Search code examples
javaalgorithmdata-structureshashmaptrie

Implementing a TRIE with a nested hash map?


What would be the benefit to make a TRIE with a nested hash map?

For example, let's have a nested hash map where each map has keys of just one character. So we would have something like myHashMap['d']['o']['g']['*'] = True, for the word 'Dog'. The '*' at the end means the end of an entry.

In books, I never saw this approach but rather the "classic" Node class. Why?


Solution

  • I use

    Map<Character, TrieMap<K, V>> children = new TreeMap<>();
    

    for my implementation of a TrieMap. It works very nicely.

    The benefits of using the normal Node structure is that you can wrap links to the parent map into the structure so you can iterate the map more easily. I did not take that route and build a Stack while iterating because I wanted to ensure I did not bloat the structure with unnecessary content. I then build the stack while iterating.

    The primary benefit of a Trie is it's space-saving features when the keys are similar - in my opinion it is foolish to then add unnecessary weight to the structure. Thus my decision to only use the TreeMap. The other alternative would have been an Array or List but to me neither of those are as space efficient as a TreeMap when the data is patterned well for a Trie.

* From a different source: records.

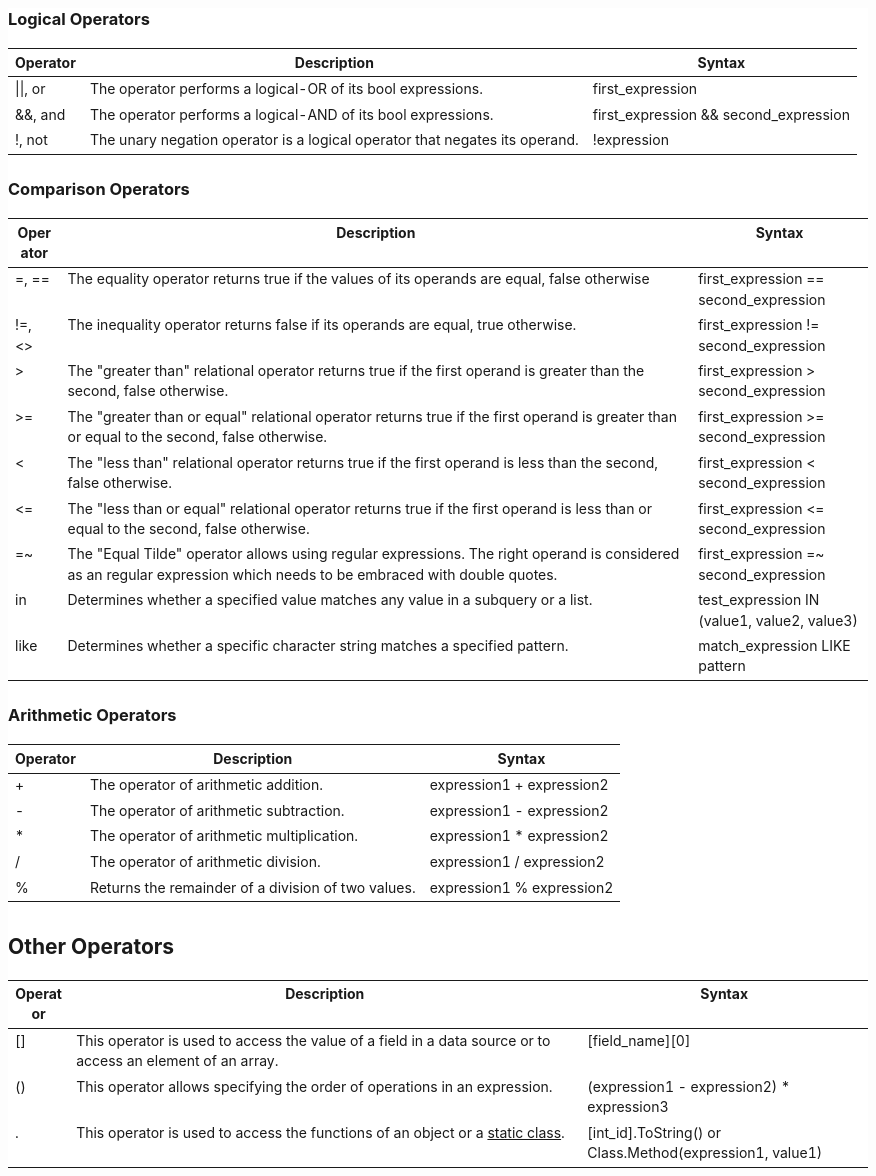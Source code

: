 ### Logical Operators

Operator  | Description | Syntax
------------- | ------------- | -------------
 &#124;&#124;, or  | The operator performs a logical-OR of its bool expressions.  | first_expression || second_expression
 &&, and  | The operator performs a logical-AND of its bool expressions.  | first_expression && second_expression
 !, not | The unary negation operator is a logical operator that negates its operand. | !expression

### Comparison Operators

Operator  | Description | Syntax
------------- | ------------- | -------------
=, ==  | The equality operator returns true if the values of its operands are equal, false otherwise | first_expression == second_expression
!=, <> | The inequality operator returns false if its operands are equal, true otherwise.  | first_expression != second_expression
> | The "greater than" relational operator returns true if the first operand is greater than the second, false otherwise. | first_expression > second_expression
>= | The "greater than or equal" relational operator returns true if the first operand is greater than or equal to the second, false otherwise. | first_expression >= second_expression
< | The "less than" relational operator returns true if the first operand is less than the second, false otherwise. | first_expression < second_expression
<= | The "less than or equal" relational operator returns true if the first operand is less than or equal to the second, false otherwise. | first_expression <= second_expression
=~ | The "Equal Tilde" operator allows using regular expressions. The right operand is considered as an regular expression which needs to be embraced with double quotes. | first_expression =~ second_expression
in | Determines whether a specified value matches any value in a subquery or a list. |  test_expression IN (value1, value2, value3)
like | Determines whether a specific character string matches a specified pattern. |  match_expression LIKE pattern


### Arithmetic Operators

Operator  | Description | Syntax
------------- | ------------- | -------------
+  | The operator of arithmetic addition. | expression1 + expression2
-  | The operator of arithmetic subtraction. | expression1 - expression2
*  | The operator of arithmetic multiplication. | expression1 * expression2
/  | The operator of arithmetic division. | expression1 / expression2
%  | Returns the remainder of a division of two values. | expression1 % expression2
  

## Other Operators

Operator  | Description | Syntax
------------- | ------------- | -------------
[] | This operator is used to access the value of a field in a data source or to access an element of an array. | [field_name][0]
() | This operator allows specifying the order of operations in an expression. | (expression1 - expression2) * expression3
.  | This operator is used to access the functions of an object or a [static class](https://msdn.microsoft.com/en-us/library/79b3xss3.aspx). | [int_id].ToString() or Class.Method(expression1, value1)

    Actually - the code looks more like:

    /**
     * Map each character to a sub-trie.
     *
     * Could replace this with a 256 entry array of Tries but this will handle multi-byte character sets and I can discard
     * empty maps.
     *
     * Maintained at null until needed (for better memory footprint).
     *
     */
    private Map<Character, TrieMap<K, V>> children = null;
    
    ....
    
    /**
     * Create a new set of children.
     *
     * I've always wanted to name a method something like this.
     */
    private void makeChildren() {
      if (children == null) {
        // Use a TreeMap to ensure sorted iteration.
        children = new TreeMap<>();
      }
    }
    

    so I further reduce the memory footprint by ensuring that a childless node does not hold a wasteful empty Map (although I could just as easily have used Collections.emptyMap()).